Though certainly punitive in their effect, it is unclear what concrete strategic goals these policies are meant to accomplish. After six years of crescendoing sanctions and international measures aimed at isolating Moscow geopolitically, Russia is no closer to pro-western regime change; if anything, the economic pain from sanctions has only stoked anti-western sentiment and further consolidated the Russian masses behind Putin’s government. Nor did the Obama-Biden administration’s punitive measures induce any significant changes in the Kremlin’s behavior, partly because the sanctions arrayed against Russia are so rigid and exhaustive that the Kremlin has long since abandoned any hope they will ever be lifted.
If nothing else, Biden’s recent foreign policy statements are par for the course of his four-decade long political career– one that has long been characterized by intermittent attempts to seize short-term political advantages by rewriting his own policy history. Since the beginning of the 2020 election, for example, Biden has consistently portrayed himself as an avowed opponent of the Iraq War. “From the moment Shock and Awe started,” said Biden at a Democratic Presidential Debate in 2019, “from that moment, I was opposed to the effort.” But, as numerous fact-checkers have noted, Biden was not at all opposed to “the effort.” In fact, he repeatedly endorsed the invasion of Iraq from 2003 through 2004, even chiding some skeptical Democrats for not being sufficiently supportive of the war effort. Biden’s volte-face only came in 2005, coinciding with his newly revealed intention to explore a presidential run. By then, opposition to the Iraq war was no longer a particularly novel political opinion to hold.

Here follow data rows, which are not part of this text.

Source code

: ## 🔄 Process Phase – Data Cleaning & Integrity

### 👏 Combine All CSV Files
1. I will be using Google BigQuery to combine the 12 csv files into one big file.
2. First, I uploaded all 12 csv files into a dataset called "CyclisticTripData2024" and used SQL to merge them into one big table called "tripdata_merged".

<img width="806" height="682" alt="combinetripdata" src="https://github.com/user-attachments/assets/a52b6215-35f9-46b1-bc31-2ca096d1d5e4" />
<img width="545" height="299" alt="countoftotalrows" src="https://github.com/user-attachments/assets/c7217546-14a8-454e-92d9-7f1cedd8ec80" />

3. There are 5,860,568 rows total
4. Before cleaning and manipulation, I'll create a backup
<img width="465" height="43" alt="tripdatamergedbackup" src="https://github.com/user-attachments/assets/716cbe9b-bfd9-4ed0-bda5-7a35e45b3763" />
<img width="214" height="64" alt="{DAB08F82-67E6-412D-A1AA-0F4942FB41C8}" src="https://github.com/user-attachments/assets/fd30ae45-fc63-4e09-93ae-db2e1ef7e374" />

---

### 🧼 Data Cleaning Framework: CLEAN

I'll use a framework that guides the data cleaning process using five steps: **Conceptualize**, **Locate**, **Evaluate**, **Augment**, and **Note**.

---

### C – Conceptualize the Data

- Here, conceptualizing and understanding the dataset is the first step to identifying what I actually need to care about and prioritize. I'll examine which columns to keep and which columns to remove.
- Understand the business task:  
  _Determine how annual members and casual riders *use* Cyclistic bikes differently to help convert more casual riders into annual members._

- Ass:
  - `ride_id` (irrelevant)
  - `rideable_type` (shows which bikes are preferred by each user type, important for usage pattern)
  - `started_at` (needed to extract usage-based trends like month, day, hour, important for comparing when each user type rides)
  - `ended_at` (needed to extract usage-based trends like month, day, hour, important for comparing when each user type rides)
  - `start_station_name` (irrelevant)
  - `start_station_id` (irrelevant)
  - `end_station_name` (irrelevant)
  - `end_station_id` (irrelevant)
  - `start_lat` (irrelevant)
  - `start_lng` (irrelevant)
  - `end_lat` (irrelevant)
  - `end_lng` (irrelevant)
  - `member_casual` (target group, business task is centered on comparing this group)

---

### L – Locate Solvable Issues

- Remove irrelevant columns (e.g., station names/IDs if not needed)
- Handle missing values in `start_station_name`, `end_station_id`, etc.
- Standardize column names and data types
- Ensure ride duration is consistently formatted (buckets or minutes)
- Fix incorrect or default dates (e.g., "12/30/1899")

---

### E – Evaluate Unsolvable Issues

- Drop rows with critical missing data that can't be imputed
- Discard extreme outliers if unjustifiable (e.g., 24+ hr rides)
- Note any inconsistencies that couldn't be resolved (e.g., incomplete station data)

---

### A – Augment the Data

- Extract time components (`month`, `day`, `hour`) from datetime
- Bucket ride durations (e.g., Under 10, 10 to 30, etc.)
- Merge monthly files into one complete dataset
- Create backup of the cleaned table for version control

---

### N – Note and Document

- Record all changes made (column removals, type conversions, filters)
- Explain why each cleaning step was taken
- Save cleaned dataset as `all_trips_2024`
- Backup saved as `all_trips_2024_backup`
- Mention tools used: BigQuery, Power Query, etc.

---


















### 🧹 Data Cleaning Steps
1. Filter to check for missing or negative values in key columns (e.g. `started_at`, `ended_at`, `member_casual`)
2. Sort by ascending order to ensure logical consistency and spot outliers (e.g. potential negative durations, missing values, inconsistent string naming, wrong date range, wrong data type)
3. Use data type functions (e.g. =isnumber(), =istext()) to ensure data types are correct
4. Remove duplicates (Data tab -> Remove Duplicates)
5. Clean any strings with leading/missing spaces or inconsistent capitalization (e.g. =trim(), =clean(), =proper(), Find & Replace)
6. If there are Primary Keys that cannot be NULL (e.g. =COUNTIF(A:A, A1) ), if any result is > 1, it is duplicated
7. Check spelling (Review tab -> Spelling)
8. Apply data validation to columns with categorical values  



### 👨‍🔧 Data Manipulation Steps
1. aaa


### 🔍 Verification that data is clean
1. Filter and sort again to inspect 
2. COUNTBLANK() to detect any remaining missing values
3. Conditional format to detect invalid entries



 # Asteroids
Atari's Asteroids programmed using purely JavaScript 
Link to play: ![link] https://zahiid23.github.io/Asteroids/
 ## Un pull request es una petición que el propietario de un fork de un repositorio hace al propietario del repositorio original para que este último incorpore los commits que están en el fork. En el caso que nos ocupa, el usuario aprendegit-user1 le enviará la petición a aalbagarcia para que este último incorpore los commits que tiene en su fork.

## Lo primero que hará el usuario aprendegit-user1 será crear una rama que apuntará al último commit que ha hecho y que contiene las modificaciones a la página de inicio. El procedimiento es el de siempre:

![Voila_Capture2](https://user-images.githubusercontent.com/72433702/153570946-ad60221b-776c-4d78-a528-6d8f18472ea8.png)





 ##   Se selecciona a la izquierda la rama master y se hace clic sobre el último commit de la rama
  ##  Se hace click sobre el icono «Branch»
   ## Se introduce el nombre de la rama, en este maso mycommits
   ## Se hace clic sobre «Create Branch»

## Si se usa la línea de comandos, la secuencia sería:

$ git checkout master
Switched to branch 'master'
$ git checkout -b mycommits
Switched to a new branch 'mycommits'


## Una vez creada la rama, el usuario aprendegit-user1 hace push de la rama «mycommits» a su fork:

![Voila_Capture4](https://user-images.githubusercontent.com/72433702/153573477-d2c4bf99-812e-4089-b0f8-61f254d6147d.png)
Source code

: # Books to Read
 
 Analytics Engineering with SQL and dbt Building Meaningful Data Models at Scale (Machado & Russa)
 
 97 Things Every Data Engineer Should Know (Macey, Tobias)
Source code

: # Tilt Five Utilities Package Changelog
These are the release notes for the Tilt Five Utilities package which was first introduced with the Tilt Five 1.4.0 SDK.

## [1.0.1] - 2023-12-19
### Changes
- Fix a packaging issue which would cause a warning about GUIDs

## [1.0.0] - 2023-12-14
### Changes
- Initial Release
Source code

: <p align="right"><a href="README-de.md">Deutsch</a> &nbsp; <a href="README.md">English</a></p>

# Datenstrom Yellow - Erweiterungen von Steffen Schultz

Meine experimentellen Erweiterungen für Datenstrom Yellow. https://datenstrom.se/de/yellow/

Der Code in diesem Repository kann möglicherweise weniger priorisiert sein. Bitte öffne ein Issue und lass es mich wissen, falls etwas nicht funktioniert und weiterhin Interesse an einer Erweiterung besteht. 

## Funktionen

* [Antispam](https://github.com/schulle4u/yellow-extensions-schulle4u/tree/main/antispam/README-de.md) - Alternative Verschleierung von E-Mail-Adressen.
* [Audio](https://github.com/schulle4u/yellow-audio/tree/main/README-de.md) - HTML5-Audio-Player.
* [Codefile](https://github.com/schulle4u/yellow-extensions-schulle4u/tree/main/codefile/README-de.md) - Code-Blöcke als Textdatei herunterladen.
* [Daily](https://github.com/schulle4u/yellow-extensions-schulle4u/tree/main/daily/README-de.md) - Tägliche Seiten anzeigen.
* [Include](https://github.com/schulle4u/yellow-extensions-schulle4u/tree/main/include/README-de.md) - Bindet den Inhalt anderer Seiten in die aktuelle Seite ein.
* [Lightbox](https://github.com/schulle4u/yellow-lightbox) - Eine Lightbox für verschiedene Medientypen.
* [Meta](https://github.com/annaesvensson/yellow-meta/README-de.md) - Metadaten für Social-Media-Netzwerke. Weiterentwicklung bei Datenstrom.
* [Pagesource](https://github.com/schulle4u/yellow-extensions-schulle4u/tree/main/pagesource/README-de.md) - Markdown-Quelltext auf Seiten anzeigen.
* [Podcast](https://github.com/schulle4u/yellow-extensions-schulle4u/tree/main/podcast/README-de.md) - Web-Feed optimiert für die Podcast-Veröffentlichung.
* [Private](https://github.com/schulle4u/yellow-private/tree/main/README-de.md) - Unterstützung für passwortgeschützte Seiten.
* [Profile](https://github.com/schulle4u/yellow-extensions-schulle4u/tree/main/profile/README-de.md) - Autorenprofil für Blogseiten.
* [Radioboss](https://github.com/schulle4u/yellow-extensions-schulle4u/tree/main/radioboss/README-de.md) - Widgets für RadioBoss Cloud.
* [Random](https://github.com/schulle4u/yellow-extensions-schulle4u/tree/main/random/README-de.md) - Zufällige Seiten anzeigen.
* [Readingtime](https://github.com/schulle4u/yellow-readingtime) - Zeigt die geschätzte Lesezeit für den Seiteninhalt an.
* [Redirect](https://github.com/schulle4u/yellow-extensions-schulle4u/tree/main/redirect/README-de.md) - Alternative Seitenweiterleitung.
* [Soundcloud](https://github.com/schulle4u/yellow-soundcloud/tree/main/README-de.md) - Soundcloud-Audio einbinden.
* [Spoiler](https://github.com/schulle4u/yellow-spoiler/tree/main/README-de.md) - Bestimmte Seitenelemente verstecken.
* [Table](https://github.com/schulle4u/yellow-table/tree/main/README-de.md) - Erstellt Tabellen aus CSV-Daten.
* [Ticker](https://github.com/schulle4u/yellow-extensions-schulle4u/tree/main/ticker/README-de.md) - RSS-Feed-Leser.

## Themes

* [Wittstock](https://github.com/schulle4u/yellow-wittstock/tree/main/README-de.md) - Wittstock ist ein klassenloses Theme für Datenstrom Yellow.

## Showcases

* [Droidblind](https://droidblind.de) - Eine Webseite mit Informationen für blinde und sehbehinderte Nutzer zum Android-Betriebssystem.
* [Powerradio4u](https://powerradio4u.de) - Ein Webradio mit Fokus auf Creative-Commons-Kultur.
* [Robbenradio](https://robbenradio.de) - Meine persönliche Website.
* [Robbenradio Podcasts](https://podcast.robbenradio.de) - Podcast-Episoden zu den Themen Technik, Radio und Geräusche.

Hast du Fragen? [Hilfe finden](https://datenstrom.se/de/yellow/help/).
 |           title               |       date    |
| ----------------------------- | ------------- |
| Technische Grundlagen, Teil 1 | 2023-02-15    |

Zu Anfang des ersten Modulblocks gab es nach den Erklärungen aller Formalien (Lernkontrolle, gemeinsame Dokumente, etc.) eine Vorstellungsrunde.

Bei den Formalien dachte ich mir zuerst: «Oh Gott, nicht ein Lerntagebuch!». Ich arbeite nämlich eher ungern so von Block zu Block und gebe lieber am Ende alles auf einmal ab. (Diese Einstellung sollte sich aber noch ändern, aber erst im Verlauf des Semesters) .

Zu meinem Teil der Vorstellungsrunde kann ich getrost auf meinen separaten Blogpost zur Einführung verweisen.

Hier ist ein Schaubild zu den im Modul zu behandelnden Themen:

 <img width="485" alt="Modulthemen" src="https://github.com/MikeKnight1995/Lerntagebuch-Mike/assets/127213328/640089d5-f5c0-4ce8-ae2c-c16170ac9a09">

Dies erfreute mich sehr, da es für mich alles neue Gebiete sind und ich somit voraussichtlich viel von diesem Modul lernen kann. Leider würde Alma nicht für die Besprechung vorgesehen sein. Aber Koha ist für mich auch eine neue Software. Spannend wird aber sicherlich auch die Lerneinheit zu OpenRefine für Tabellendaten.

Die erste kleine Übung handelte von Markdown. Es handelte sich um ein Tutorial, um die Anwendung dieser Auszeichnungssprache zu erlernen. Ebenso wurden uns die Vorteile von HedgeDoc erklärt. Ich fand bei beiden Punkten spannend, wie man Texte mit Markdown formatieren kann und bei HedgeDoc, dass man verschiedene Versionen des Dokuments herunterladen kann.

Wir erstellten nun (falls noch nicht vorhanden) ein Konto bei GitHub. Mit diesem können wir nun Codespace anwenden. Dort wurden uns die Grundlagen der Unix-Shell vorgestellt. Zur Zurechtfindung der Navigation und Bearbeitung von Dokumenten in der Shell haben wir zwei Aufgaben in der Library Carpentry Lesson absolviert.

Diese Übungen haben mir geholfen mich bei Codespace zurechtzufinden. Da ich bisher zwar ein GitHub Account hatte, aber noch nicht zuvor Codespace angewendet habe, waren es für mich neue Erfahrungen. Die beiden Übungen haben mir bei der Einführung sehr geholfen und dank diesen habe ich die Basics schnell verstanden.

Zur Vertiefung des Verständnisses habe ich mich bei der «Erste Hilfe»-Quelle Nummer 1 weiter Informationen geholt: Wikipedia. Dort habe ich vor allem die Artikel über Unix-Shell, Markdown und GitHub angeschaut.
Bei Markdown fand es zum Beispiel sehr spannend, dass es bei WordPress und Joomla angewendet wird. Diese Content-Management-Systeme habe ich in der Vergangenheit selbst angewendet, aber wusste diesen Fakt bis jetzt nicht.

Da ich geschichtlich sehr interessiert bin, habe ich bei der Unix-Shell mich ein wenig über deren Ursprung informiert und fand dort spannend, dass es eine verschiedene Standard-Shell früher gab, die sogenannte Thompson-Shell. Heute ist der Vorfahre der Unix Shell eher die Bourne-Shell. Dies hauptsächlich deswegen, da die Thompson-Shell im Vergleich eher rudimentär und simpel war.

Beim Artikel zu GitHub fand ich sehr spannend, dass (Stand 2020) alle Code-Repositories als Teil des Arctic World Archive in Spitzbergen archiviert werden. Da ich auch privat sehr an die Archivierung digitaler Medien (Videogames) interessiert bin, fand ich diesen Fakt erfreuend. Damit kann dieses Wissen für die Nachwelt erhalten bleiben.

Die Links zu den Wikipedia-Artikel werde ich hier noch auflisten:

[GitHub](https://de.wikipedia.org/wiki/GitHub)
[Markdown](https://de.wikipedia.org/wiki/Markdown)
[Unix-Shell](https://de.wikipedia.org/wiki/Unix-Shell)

Biden’s track record hardly paints the portrait of a sophisticated statesman or “serious” foreign policy thinker. What emerges instead is the familiar portrait of an old party stalwart who will say anything, sign on to any position, to seize an advantage in that moment. What so many commentators and journalists have graciously dismissed as his countless ‘gaffes’ is really a reflection of a tired and outdated worldview.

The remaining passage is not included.